The White House demonstrates its continued support for fossil fuel communities during the current clean energy transition by standing up the Interagency Working Group on Coal and Power Plant Communicatees and Economic Revitalization (“Working Group”). The Working Group aims to deliver federal resources to revive the local economics of coal, oil and gas areas, particularly in the Appalachian Region. On April 28th, the Atlantic Council Global Energy Center hosted a “fireside chat” on an equitable low carbon energy transition in the Appalachian region. One of the panelists, the Honorable Joe Manchin, U.S. Senator from West Virginia, emphasized the significance of supporting former coal towns. He stated “coal miners have made this country what is today” and he wants to ensure the wages and jobs associated with the clean energy transition are comparable. In response to the idea of the Appalachian Region housing Small Modular Reactors (SMRs), Sen. Machin said the best manufacturing sites in West Virginia are situated by water and tied to the existing grid system, making the transition to advanced nuclear technologies a quicker than manufacturing wind mills or solar panels.
The more the U.S. relies on advanced nuclear technologies as a clean energy source, the more jobs the nuclear industry creates. This is particularly critical in communities where fossil fuels traditionally consume the economic footprint. In 2019, nearly 1.7 million people worked in fossil fuel industries to include extraction activities, mining, utility construction, pipelines, and related manufacturing. And while the coal industry is declining, these jobs tend to cluster across metropolitan cities like Los Angeles and Houston, to mountainous counties in Wyoming and Pennsylvania, and expansive locations in West Texas, Oklahoma, and North Dakota. Fortunately, many current fossil fuel hubs are ideal locations for advanced nuclear reactor siting and clean energy production.
Why Former Coal Hubs Are Suitable for Advanced Nuclear Siting
A critical aspect for expanding the use of nuclear energy is the availability of suitable sites for new plants. For example, optimal factors for the use of existing light-water designs include the need for adequate water supply and a reasonable distance from population centers to mitigate accident risk. As coal plants around the country close, these facilities could be retrofitted to site advanced nuclear reactors, keeping costs down, using existing infrastructure, and supporting the same community otherwise negatively impacted by the coal plant closure. Coal plants are typically built next to water and the transmission structures are often still in place.

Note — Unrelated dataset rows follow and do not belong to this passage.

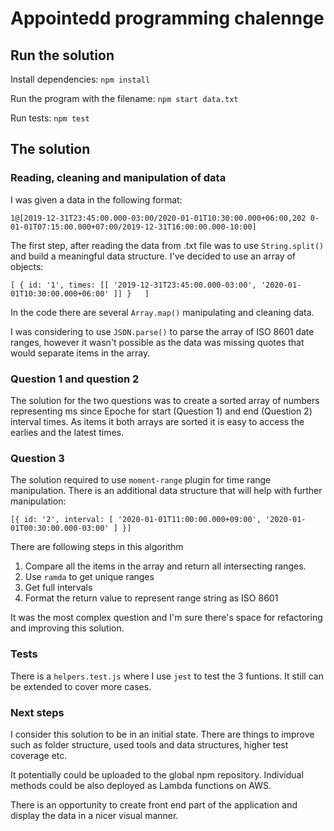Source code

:# Appointedd programming chalennge

## Run the solution

Install dependencies:
`npm install`

Run the program with the filename: 
`npm start data.txt`

Run tests:
`npm test`

## The solution

### Reading, cleaning and manipulation of data

I was given a data in the following format:

`1@[2019-12-31T23:45:00.000-03:00/2020-01-01T10:30:00.000+06:00,202 0-01-01T07:15:00.000+07:00/2019-12-31T16:00:00.000-10:00]`

The first step, after reading the data from .txt file was to use `String.split()` and build a meaningful data structure. I've decided to use an array of objects:

`[
  { id: '1', times: [[ '2019-12-31T23:45:00.000-03:00', '2020-01-01T10:30:00.000+06:00' ]] }  
]`

In the code there are several `Array.map()` manipulating and cleaning data.

 I was considering to use `JSON.parse()` to parse the array of ISO 8601​ date ranges, however it wasn't possible as the data was missing quotes that would separate items in the array.

 ### Question 1 and question 2

 The solution for the  two questions was to create a sorted array of numbers representing ms since Epoche for start (Question 1) and end (Question 2) interval times. As items it both arrays are sorted it is easy to access the earlies and the latest times.

 ### Question 3

 The solution required to use `moment-range` plugin for time range manipulation. There is an additional data structure that will help with further manipulation: 

  `[{
    id: '2',
    interval: [
      '2020-01-01T11:00:00.000+09:00',
      '2020-01-01T00:30:00.000-03:00'
    ]
  }]`

There are following steps in this algorithm

1. Compare all the items in the array and return all intersecting ranges.
2. Use `ramda` to get unique ranges
3. Get full intervals
4. Format the return value to represent range string as ISO 8601

It was the most complex question and I'm sure there's space for refactoring and improving this solution. 

### Tests

There is a `helpers.test.js` where I use `jest` to test the 3 funtions. It still can be extended to cover more cases. 

### Next steps
I consider this solution to be in an initial state. There are things to improve such as folder structure, used tools and data structures, higher test coverage etc.

It potentially could be uploaded to the global npm repository. Individual methods could be also deployed as Lambda functions on AWS.

There is an opportunity to create front end part of the application and display the data in a nicer visual manner.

In contrast to the light-water designs, with new advanced reactor technology, the need for large supplies of water is often minimized since most do not use water as a coolant. This makes counties in states with closing fossil fuel production facilities, like in West Texas, Oklahoma, Wyoming, and North Dakota, viable options for revamping clean energy initiatives. It is also easier with advanced reactors to line up the lost megawatts from coal with the replaced megawatts from advanced nuclear due to their smaller size and scalability.
Additionally, with a much lower risk of accidental release, the emergency planning boundaries (known as emergency planning zones) for a plant could be significantly reduced. This is especially true for SMR designs (both light-water and nonlight water) which have a lower fuel loading and lower potential core damage frequency. These designs in turn may allow siting opportunities closer to population centers—perhaps as replacements for existing coal and gas generating plants.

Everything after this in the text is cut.